== Extracted data entries ==
◇ ◇ ◇

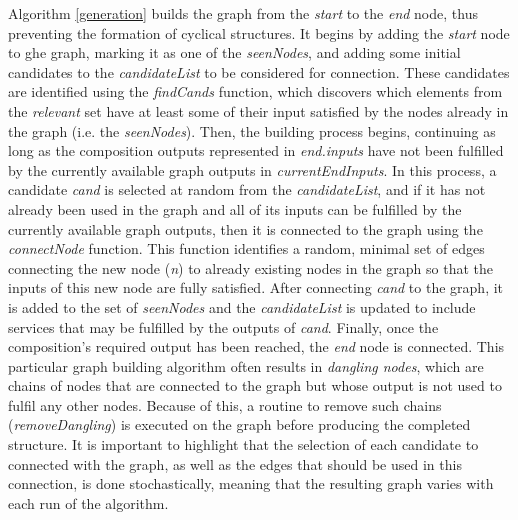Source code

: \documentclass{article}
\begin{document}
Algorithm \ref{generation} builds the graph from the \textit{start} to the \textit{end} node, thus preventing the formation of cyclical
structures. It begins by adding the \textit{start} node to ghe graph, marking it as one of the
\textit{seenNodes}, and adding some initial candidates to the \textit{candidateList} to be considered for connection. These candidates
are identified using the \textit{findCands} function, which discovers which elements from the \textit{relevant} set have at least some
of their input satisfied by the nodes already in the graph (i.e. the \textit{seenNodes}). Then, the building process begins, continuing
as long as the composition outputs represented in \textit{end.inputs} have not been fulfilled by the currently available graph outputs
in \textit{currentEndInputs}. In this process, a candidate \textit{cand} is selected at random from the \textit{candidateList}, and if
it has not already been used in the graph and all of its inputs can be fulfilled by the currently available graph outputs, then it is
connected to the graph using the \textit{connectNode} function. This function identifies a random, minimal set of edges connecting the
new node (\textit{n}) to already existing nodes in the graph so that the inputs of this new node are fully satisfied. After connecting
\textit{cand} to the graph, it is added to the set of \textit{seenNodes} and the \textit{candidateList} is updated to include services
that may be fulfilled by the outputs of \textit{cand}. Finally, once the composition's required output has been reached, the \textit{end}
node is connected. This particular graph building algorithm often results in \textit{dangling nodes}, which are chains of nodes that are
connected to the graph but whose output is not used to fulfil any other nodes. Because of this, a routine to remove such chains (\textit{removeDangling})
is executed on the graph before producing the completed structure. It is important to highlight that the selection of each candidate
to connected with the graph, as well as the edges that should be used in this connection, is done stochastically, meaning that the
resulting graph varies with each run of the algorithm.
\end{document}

◇ ◇ ◇

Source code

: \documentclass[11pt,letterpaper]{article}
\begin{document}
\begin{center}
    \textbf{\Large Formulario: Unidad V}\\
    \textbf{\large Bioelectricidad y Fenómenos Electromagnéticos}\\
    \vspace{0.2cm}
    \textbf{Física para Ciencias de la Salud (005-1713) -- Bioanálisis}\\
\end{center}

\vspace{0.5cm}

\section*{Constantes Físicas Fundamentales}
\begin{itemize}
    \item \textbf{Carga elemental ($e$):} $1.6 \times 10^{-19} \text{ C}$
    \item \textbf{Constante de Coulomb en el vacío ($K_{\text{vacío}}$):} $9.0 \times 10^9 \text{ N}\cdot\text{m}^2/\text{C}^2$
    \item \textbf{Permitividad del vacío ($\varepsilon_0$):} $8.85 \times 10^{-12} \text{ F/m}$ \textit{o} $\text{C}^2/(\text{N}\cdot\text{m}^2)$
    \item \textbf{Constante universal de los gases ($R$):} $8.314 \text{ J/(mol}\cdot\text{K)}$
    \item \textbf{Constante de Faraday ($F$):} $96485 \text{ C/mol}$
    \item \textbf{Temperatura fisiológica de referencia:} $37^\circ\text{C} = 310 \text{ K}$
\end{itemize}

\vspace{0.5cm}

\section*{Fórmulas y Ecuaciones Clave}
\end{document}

◇ ◇ ◇

== Work to be completed ==
With the string "available" as the key, filter the data above and show the lines that match.

== Task answer ==
as long as the composition outputs represented in \textit{end.inputs} have not been fulfilled by the currently available graph outputs
it has not already been used in the graph and all of its inputs can be fulfilled by the currently available graph outputs, then it is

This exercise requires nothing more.